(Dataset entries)
◇ ◇ ◇ ◇ ◇
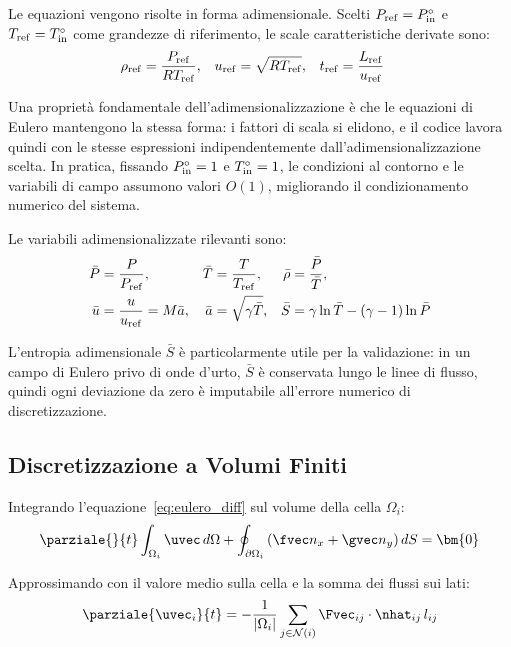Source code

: Le equazioni vengono risolte in forma adimensionale. Scelti $P_{\rm ref} = P^\circ_{\rm in}$
e $T_{\rm ref} = T^\circ_{\rm in}$ come grandezze di riferimento, le scale caratteristiche
derivate sono:
\begin{align*}
  \rho_{\rm ref} &= \frac{P_{\rm ref}}{R T_{\rm ref}}, &
  u_{\rm ref} &= \sqrt{R T_{\rm ref}}, &
  t_{\rm ref} &= \frac{L_{\rm ref}}{u_{\rm ref}}
\end{align*}

Una proprietà fondamentale dell'adimensionalizzazione è che le equazioni di Eulero mantengono
la stessa forma: i fattori di scala si elidono, e il codice lavora quindi con le stesse
espressioni indipendentemente dall'adimensionalizzazione scelta. In pratica, fissando
$P^\circ_{\rm in} = 1$ e $T^\circ_{\rm in} = 1$, le condizioni al contorno e le variabili
di campo assumono valori $O(1)$, migliorando il condizionamento numerico del sistema.

Le variabili adimensionalizzate rilevanti sono:
\begin{align}
  \bar{P} &= \frac{P}{P_{\rm ref}}, & \bar{T} &= \frac{T}{T_{\rm ref}}, &
  \bar{\rho} &= \frac{\bar{P}}{\bar{T}}, \\
  \bar{u} &= \frac{u}{u_{\rm ref}} = M \bar{a}, &
  \bar{a} &= \sqrt{\gamma \bar{T}}, &
  \bar{S} &= \gamma \ln \bar{T} - (\gamma-1)\ln \bar{P}
\end{align}

L'entropia adimensionale $\bar{S}$ è particolarmente utile per la validazione: in un campo
di Eulero privo di onde d'urto, $\bar{S}$ è conservata lungo le linee di flusso, quindi
ogni deviazione da zero è imputabile all'errore numerico di discretizzazione.

\subsection{Discretizzazione a Volumi Finiti}

Integrando l'equazione~\eqref{eq:eulero_diff} sul volume della cella $\Omega_i$:
\begin{equation}
  \parziale{}{t} \int_{\Omega_i} \uvec \, d\Omega
  + \oint_{\partial\Omega_i} \left(\fvec n_x + \gvec n_y\right) dS = \bm{0}
\end{equation}

Approssimando con il valore medio sulla cella e la somma dei flussi sui lati:
\begin{equation}
  \parziale{\uvec_i}{t} = -\frac{1}{|\Omega_i|}\sum_{j \in \mathcal{N}(i)}
    \Fvec_{ij} \cdot \nhat_{ij} \, l_{ij}
  \label{eq:volumi_finiti}
\end{equation}

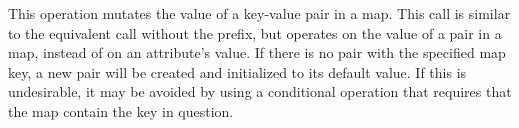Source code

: \item This operation mutates the value of a key-value pair in a map.  This call
    is similar to the equivalent call without the  prefix, but
    operates on the value of a pair in a map, instead of on an attribute's
    value.  If there is no pair with the specified map key, a new pair will be
    created and initialized to its default value.  If this is undesirable, it
    may be avoided by using a conditional operation that requires that the map
    contain the key in question.

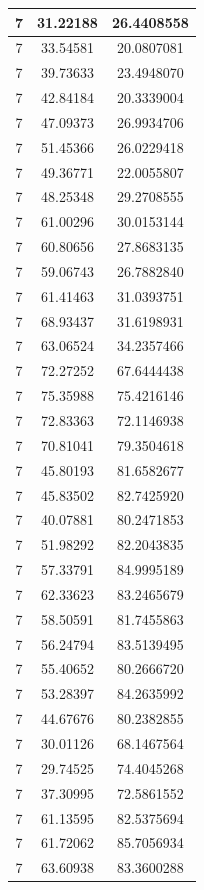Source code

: \documentclass[
]{book}
\begin{document}
\begin{tabular}{c|c|c}
\hline
7 & 31.22188 & 26.4408558\\
\hline
7 & 33.54581 & 20.0807081\\
\hline
7 & 39.73633 & 23.4948070\\
\hline
7 & 42.84184 & 20.3339004\\
\hline
7 & 47.09373 & 26.9934706\\
\hline
7 & 51.45366 & 26.0229418\\
\hline
7 & 49.36771 & 22.0055807\\
\hline
7 & 48.25348 & 29.2708555\\
\hline
7 & 61.00296 & 30.0153144\\
\hline
7 & 60.80656 & 27.8683135\\
\hline
7 & 59.06743 & 26.7882840\\
\hline
7 & 61.41463 & 31.0393751\\
\hline
7 & 68.93437 & 31.6198931\\
\hline
7 & 63.06524 & 34.2357466\\
\hline
7 & 72.27252 & 67.6444438\\
\hline
7 & 75.35988 & 75.4216146\\
\hline
7 & 72.83363 & 72.1146938\\
\hline
7 & 70.81041 & 79.3504618\\
\hline
7 & 45.80193 & 81.6582677\\
\hline
7 & 45.83502 & 82.7425920\\
\hline
7 & 40.07881 & 80.2471853\\
\hline
7 & 51.98292 & 82.2043835\\
\hline
7 & 57.33791 & 84.9995189\\
\hline
7 & 62.33623 & 83.2465679\\
\hline
7 & 58.50591 & 81.7455863\\
\hline
7 & 56.24794 & 83.5139495\\
\hline
7 & 55.40652 & 80.2666720\\
\hline
7 & 53.28397 & 84.2635992\\
\hline
7 & 44.67676 & 80.2382855\\
\hline
7 & 30.01126 & 68.1467564\\
\hline
7 & 29.74525 & 74.4045268\\
\hline
7 & 37.30995 & 72.5861552\\
\hline
7 & 61.13595 & 82.5375694\\
\hline
7 & 61.72062 & 85.7056934\\
\hline
7 & 63.60938 & 83.3600288\\

\end{tabular}
\end{document}
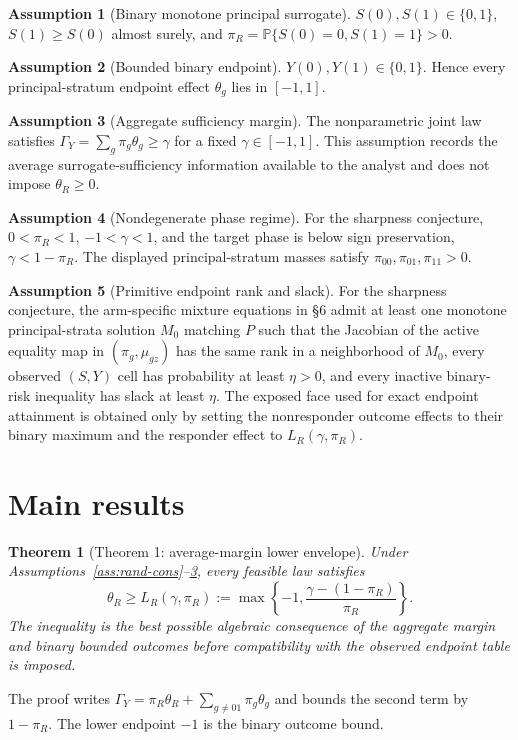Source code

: \documentclass[11pt]{article}
\renewcommand{\Pr}{\mathbb{P}}
\theoremstyle{definition}
\newtheorem{assumption}{Assumption}
\theoremstyle{plain}
\newtheorem{theorem}{Theorem}
\theoremstyle{remark}
\begin{document}
\begin{assumption}[Binary monotone principal surrogate]\label{ass:mono}
\(S(0),S(1)\in\{0,1\}\), \(S(1)\ge S(0)\) almost surely, and \(\pi_R=\Pr\{S(0)=0,S(1)=1\}>0\).
\end{assumption}

\begin{assumption}[Bounded binary endpoint]\label{ass:binary-y}
\(Y(0),Y(1)\in\{0,1\}\).  Hence every principal-stratum endpoint effect \(\theta_g\) lies in \([-1,1]\).
\end{assumption}

\begin{assumption}[Aggregate sufficiency margin]\label{ass:margin}
The nonparametric joint law satisfies \(\Gamma_Y=\sum_g\pi_g\theta_g\ge\gamma\) for a fixed \(\gamma\in[-1,1]\).  This assumption records the average surrogate-sufficiency information available to the analyst and does not impose \(\theta_R\ge0\).
\end{assumption}

\begin{assumption}[Nondegenerate phase regime]\label{ass:nondeg}
For the sharpness conjecture, \(0<\pi_R<1\), \(-1<\gamma<1\), and the target phase is below sign preservation, \(\gamma<1-\pi_R\).  The displayed principal-stratum masses satisfy \(\pi_{00},\pi_{01},\pi_{11}>0\).
\end{assumption}

\begin{assumption}[Primitive endpoint rank and slack]\label{ass:endpoint-compatible}
For the sharpness conjecture, the arm-specific mixture equations in \S6 admit at least one monotone principal-strata solution \(M_0\) matching \(P\) such that the Jacobian of the active equality map in \((\pi_g,\mu_{gz})\) has the same rank in a neighborhood of \(M_0\), every observed \((S,Y)\) cell has probability at least \(\eta>0\), and every inactive binary-risk inequality has slack at least \(\eta\).  The exposed face used for exact endpoint attainment is obtained only by setting the nonresponder outcome effects to their binary maximum and the responder effect to \(L_R(\gamma,\pi_R)\).
\end{assumption}

\section{Main results}
\begin{theorem}[Theorem 1: average-margin lower envelope]\label{thm:lower-envelope}
Under Assumptions~\ref{ass:rand-cons}--\ref{ass:margin}, every feasible law satisfies
\[
  \theta_R\ge L_R(\gamma,\pi_R):=\max\left\{-1,\frac{\gamma-(1-\pi_R)}{\pi_R}\right\}.
\]
The inequality is the best possible algebraic consequence of the aggregate margin and binary bounded outcomes before compatibility with the observed endpoint table is imposed.
\end{theorem}
The proof writes \(\Gamma_Y=\pi_R\theta_R+\sum_{g\ne 01}\pi_g\theta_g\) and bounds the second term by \(1-\pi_R\).  The lower endpoint \(-1\) is the binary outcome bound.
\end{document}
◇ ◇ ◇ ◇ ◇
- _Task_
Wherever the string "parziale" occurs in the data, copy the line that holds it.

- _Result of the exercise_
  \parziale{}{t} \int_{\Omega_i} \uvec \, d\Omega
  \parziale{\uvec_i}{t} = -\frac{1}{|\Omega_i|}\sum_{j \in \mathcal{N}(i)}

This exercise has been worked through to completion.